• _Supplied data_:
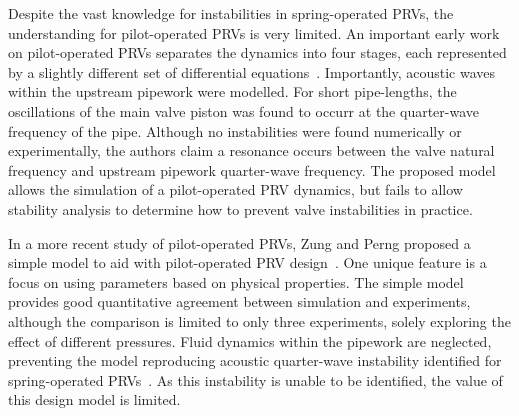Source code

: Despite the vast knowledge for instabilities in spring-operated PRVs, the understanding for pilot-operated PRVs is very limited. An important early work on pilot-operated PRVs separates the dynamics into four stages, each represented by a slightly different set of differential equations~\cite{Botros1997Riser-ReliefInteractions}.
Importantly, acoustic waves within the upstream pipework were modelled.
For short pipe-lengths, the oscillations of the main valve piston was found to occurr at the quarter-wave frequency of the pipe. Although no instabilities were found numerically or experimentally, the authors claim a resonance occurs between the valve natural frequency and upstream pipework quarter-wave frequency. %
The proposed model allows the simulation of a pilot-operated PRV dynamics, but fails to allow stability analysis to determine how to prevent valve instabilities in practice.

In a more recent study of pilot-operated PRVs, Zung and Perng proposed a simple model to aid with pilot-operated PRV design~\cite{Zung2002NonlinearDesigners}. One unique feature is a focus on using parameters based on physical properties.
The simple model provides good quantitative agreement between simulation and experiments, although the comparison is limited to only three experiments, solely exploring the effect of different pressures. Fluid dynamics within the pipework are neglected, preventing the model reproducing acoustic quarter-wave instability identified for spring-operated PRVs~\cite{Hos2017DynamicRecommendations}. As this instability is unable to be identified, the value of this design model is limited.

• _Task statement_: Read through the entries above and copy each line that has the string "upstream" in it.

• _Task solution_:
Importantly, acoustic waves within the upstream pipework were modelled.
For short pipe-lengths, the oscillations of the main valve piston was found to occurr at the quarter-wave frequency of the pipe. Although no instabilities were found numerically or experimentally, the authors claim a resonance occurs between the valve natural frequency and upstream pipework quarter-wave frequency. %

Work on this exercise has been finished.